# How to Run CS 1.6 in 800 by 600 in widescreen ?????



## rachitgandhi (Nov 17, 2010)

Hello
i hav a laptop Dell Studio 1558 laptop of configuration 
4 GB DDR3 , INTEL core i5 560M , ATI 545v , 500 GB 7200 RPM HD

I want to Play counter strike 1.6 on 800 by 600 resolution in widescreen.....
but i m not able to configure my ATI Catalyst....
as before i had seen that nvidia is giving an option of scaling which helps cs 1.6 to run in widescreen mode in whatever resolution u want....
but i havn't find in ATI Catalyst plz suggest me how could i play CS 1.6 in widescreen mode specialy in 800 by 600 resolution as i m a cs player of my college and have more practice in this resolution.....

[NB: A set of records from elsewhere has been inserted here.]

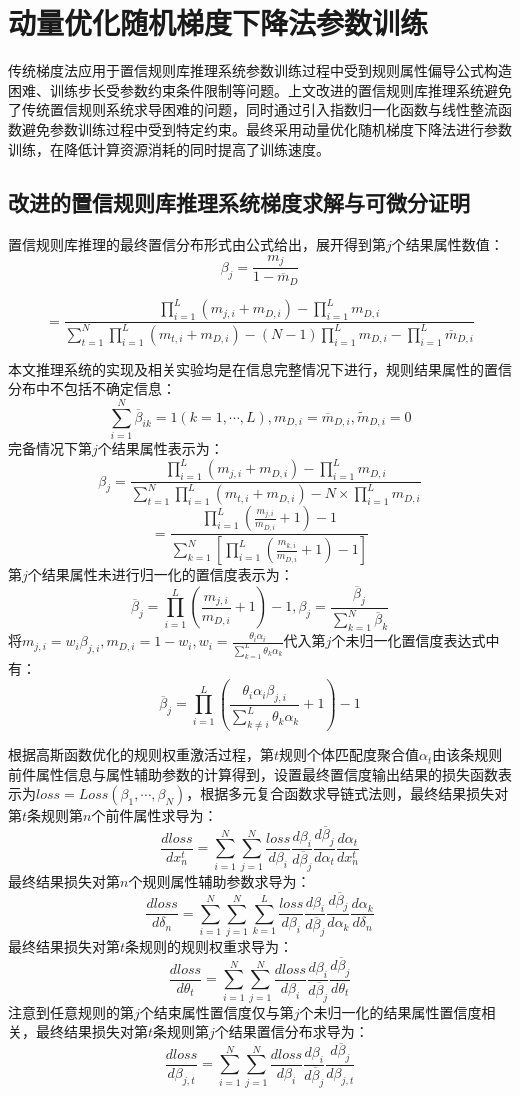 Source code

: \documentclass{cjc}
\begin{document}
\section{动量优化随机梯度下降法参数训练}
传统梯度法应用于置信规则库推理系统参数训练过程中受到规则属性偏导公式构造困难、训练步长受参数约束条件限制等问题。上文改进的置信规则库推理系统避免了传统置信规则系统求导困难的问题，同时通过引入指数归一化函数与线性整流函数避免参数训练过程中受到特定约束。最终采用动量优化随机梯度下降法进行参数训练，在降低计算资源消耗的同时提高了训练速度。
\subsection{改进的置信规则库推理系统梯度求解与可微分证明}
置信规则库推理的最终置信分布形式由公式给出，展开得到第$j$个结果属性数值：
$$\beta_j=\frac{m_j}{1-\overline{m}_D}$$
\begin{small}
    $$=\frac{\prod_{i=1}^L(m_{j,i}+m_{D,i})-\prod_{i=1}^Lm_{D,i}}{\sum_{t=1}^N\prod_{i=1}^L(m_{t,i}+m_{D,i})-(N-1)\prod_{i=1}^Lm_{D,i}-\prod_{i=1}^L\overline{m}_{D,i}}$$
\end{small}
本文推理系统的实现及相关实验均是在信息完整情况下进行，规则结果属性的置信分布中不包括不确定信息：
$$\sum_{i=1}^N\overline{\beta}_{ik}=1(k=1,\cdots,L),m_{D,i}=\overline{m}_{D,i},\widetilde{m}_{D,i}=0$$
完备情况下第$j$个结果属性表示为：
$$\beta_j=\frac{\prod_{i=1}^L(m_{j,i}+m_{D,i})-\prod_{i=1}^Lm_{D,i}}{\sum_{t=1}^N\prod_{i=1}^L(m_{t,i}+m_{D,i})-N\times\prod_{i=1}^Lm_{D,i}}$$
$$=\frac{\prod_{i=1}^L(\frac{m_{j,i}}{m_{D,i}}+1)-1}{\sum_{k=1}^N[\prod_{i=1}^L(\frac{m_{k,i}}{m_{D,i}}+1)-1]}$$
第$j$个结果属性未进行归一化的置信度表示为：
$$\overline{\beta}_j=\prod_{i=1}^L(\frac{m_{j,i}}{m_{D,i}}+1)-1,\beta_j=\frac{\overline{\beta}_j}{\sum_{k=1}^N\overline{\beta}_k}$$
将$m_{j,i}=w_i\beta_{j,i},m_{D,i}=1-w_i,w_i=\frac{\theta_i\alpha_i}{\sum_{k=1}^L\theta_k\alpha_k}$代入第$j$个未归一化置信度表达式中有：
$$\overline{\beta}_j=\prod_{i=1}^L(\frac{\theta_i\alpha_i\beta_{j,i}}{\sum_{k\neq i}^L{\theta_k\alpha_k}}+1)-1$$

根据高斯函数优化的规则权重激活过程，第$t$规则个体匹配度聚合值$\alpha_t$由该条规则前件属性信息与属性辅助参数的计算得到，设置最终置信度输出结果的损失函数表示为$loss=Loss(\beta_1,\cdots,\beta_N)$，根据多元复合函数求导链式法则，最终结果损失对第$t$条规则第$n$个前件属性求导为：
$$\frac{dloss}{dx_n^t}=\sum_{i=1}^N\sum_{j=1}^N \frac{loss}{d\beta_i}\frac{d\beta_i}{d\overline{\beta}_j}\frac{d\overline{\beta}_j}{d\alpha_t}\frac{d\alpha_t}{dx_n^t}$$
最终结果损失对第$n$个规则属性辅助参数求导为：
$$\frac{dloss}{d\delta_n}=\sum_{i=1}^N\sum_{j=1}^N\sum_{k=1}^L \frac{loss}{d\beta_i}\frac{d\beta_i}{d\overline{\beta}_j}\frac{d\overline{\beta}_j}{d\alpha_k}\frac{d\alpha_k}{d\delta_n}$$
最终结果损失对第$t$条规则的规则权重求导为：
$$\frac{dloss}{d\theta_t}=\sum_{i=1}^N\sum_{j=1}^N \frac{dloss}{d\beta_i}\frac{d\beta_i}{d\overline{\beta}_j}\frac{d\overline{\beta}_j}{d\theta_t}$$
注意到任意规则的第$j$个结束属性置信度仅与第$j$个未归一化的结果属性置信度相关，最终结果损失对第$t$条规则第$j$个结果置信分布求导为：
$$\frac{dloss}{d\beta_{j,t}}=\sum_{i=1}^N\sum_{j=1}^N\frac{dloss}{d\beta_i}\frac{d\beta_i}{d\overline{\beta}_j}\frac{d\overline{\beta}_j}{d\beta_{j,t}}$$
\end{document}
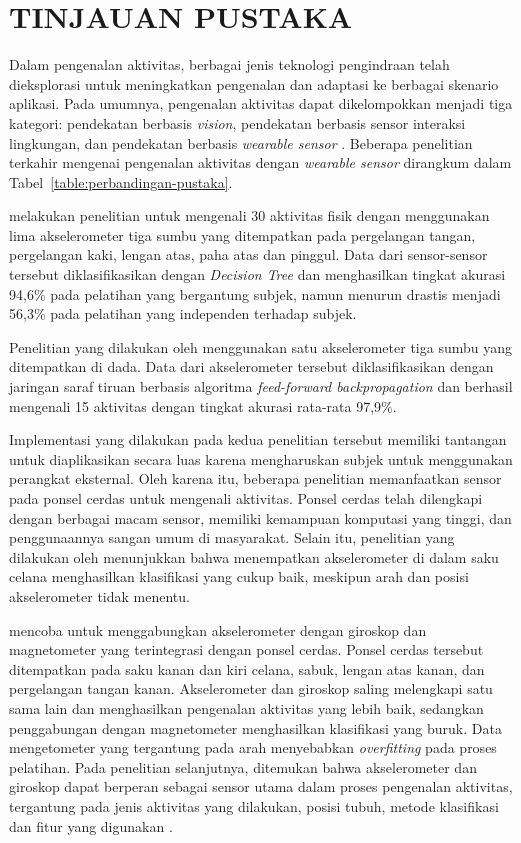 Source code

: \chapter{TINJAUAN PUSTAKA}

Dalam pengenalan aktivitas, berbagai jenis teknologi pengindraan telah dieksplorasi untuk meningkatkan pengenalan dan adaptasi ke berbagai skenario aplikasi. Pada umumnya, pengenalan aktivitas dapat dikelompokkan menjadi tiga kategori: pendekatan berbasis \textit{vision}, pendekatan berbasis sensor interaksi lingkungan, dan pendekatan berbasis \textit{wearable sensor} \citep{wang-2016}. Beberapa penelitian terkahir mengenai pengenalan aktivitas dengan \textit{wearable sensor} dirangkum dalam Tabel~\ref{table:perbandingan-pustaka}.

\citet{tapia-2007} melakukan penelitian untuk mengenali 30 aktivitas fisik dengan menggunakan lima akselerometer tiga sumbu yang ditempatkan pada pergelangan tangan, pergelangan kaki, lengan atas, paha atas dan pinggul. Data dari sensor-sensor tersebut diklasifikasikan dengan \textit{Decision Tree} dan menghasilkan tingkat akurasi 94,6\% pada pelatihan yang bergantung subjek, namun menurun drastis menjadi 56,3\% pada pelatihan yang independen terhadap subjek.

Penelitian yang dilakukan oleh \citet{khan-2010} menggunakan satu akselerometer tiga sumbu yang ditempatkan di dada. Data dari akselerometer tersebut diklasifikasikan dengan jaringan saraf tiruan berbasis algoritma \textit{feed-forward backpropagation} dan berhasil mengenali 15 aktivitas dengan tingkat akurasi rata-rata 97,9\%.

Implementasi yang dilakukan pada kedua penelitian tersebut memiliki tantangan untuk diaplikasikan secara luas karena mengharuskan subjek untuk menggunakan perangkat eksternal. Oleh karena itu, beberapa penelitian memanfaatkan sensor pada ponsel cerdas untuk mengenali aktivitas. Ponsel cerdas telah dilengkapi dengan berbagai macam sensor, memiliki kemampuan komputasi yang tinggi, dan penggunaannya sangan umum di masyarakat. Selain itu, penelitian yang dilakukan oleh \citet{he-2008} menunjukkan bahwa menempatkan akselerometer di dalam saku celana menghasilkan klasifikasi yang cukup baik, meskipun arah dan posisi akselerometer tidak menentu.

\citet{shoaib-2013} mencoba untuk menggabungkan akselerometer dengan giroskop dan magnetometer yang terintegrasi dengan ponsel cerdas. Ponsel cerdas tersebut ditempatkan pada saku kanan dan kiri celana, sabuk, lengan atas kanan, dan pergelangan tangan kanan. Akselerometer dan giroskop saling melengkapi satu sama lain dan menghasilkan pengenalan aktivitas yang lebih baik, sedangkan penggabungan dengan magnetometer menghasilkan klasifikasi yang buruk. Data mengetometer yang tergantung pada arah menyebabkan \textit{overfitting} pada proses pelatihan. Pada penelitian selanjutnya, ditemukan bahwa akselerometer dan giroskop dapat berperan sebagai sensor utama dalam proses pengenalan aktivitas, tergantung pada jenis aktivitas yang dilakukan, posisi tubuh, metode klasifikasi dan fitur yang digunakan \citep{shoaib-2014}.

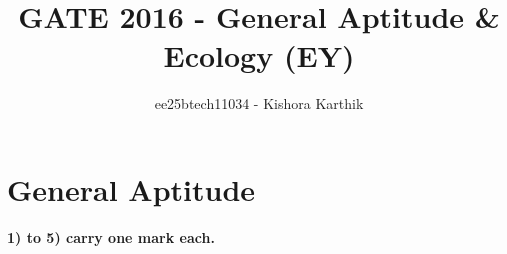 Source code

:\documentclass[journal]{IEEEtran}
\begin{document}
\vspace{3cm}


\title{GATE 2016 - General Aptitude \& Ecology (EY)}
\author{ee25btech11034 - Kishora Karthik}
\maketitle

{\let\newpage\relax\maketitle}

\renewcommand{\thefigure}{\theenumi}
\renewcommand{\thetable}{\theenumi}
\setlength{\intextsep}{10pt} 

\section*{\textbf{General Aptitude}}
\textbf{1) to 5) carry one mark each.}
 
\end{document}
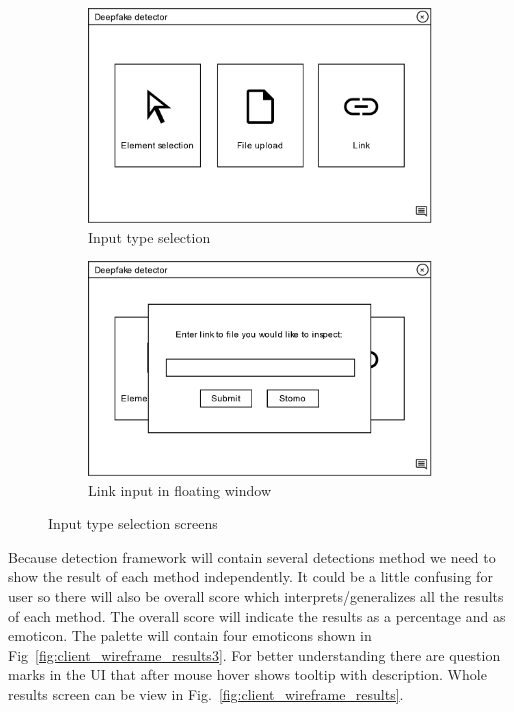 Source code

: \begin{figure}[H]
    \begin{subfigure}[h]{.5\linewidth}
        \centering
        \includegraphics[width=1\linewidth]{other-fig/client_wireframe_input_selection.png}
        \caption{Input type selection}
    \end{subfigure}
    \hfill
    \begin{subfigure}[h]{.475\linewidth}
        \centering
        \includegraphics[width=1\linewidth]{other-fig/client_wireframe_input_selection2.png}
        \caption{Link input in floating window}
    \end{subfigure}
    \caption{Input type selection screens}
    \label{fig:client_wireframe_input_selection}
\end{figure}

Because detection framework will contain several detections method we need to show the result of each method independently. It could be a little confusing for user so there will also be overall score which interprets/generalizes all the results of each method. The overall score will indicate the results as a percentage and as emoticon. The palette will contain four emoticons shown in Fig~\ref{fig:client_wireframe_results3}. For better understanding there are question marks in the UI that after mouse hover shows tooltip with description. Whole results screen can be view in Fig.~\ref{fig:client_wireframe_results}.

Thank you in advance i know u can help me out .....


----------



## Faun (Nov 17, 2010)

The resolution is not widescreen.


----------



## ico (Nov 17, 2010)

Try this: AMD Game Forums - Cannot Maintain Aspect Ratio on Full Screen Games!


----------



## rachitgandhi (Nov 17, 2010)

Thanku for ur suggestions.....
i know dat d resolution is not widescreen..... but it can be stretched 
and  thanku for the AMD forum.... it really worked....


----------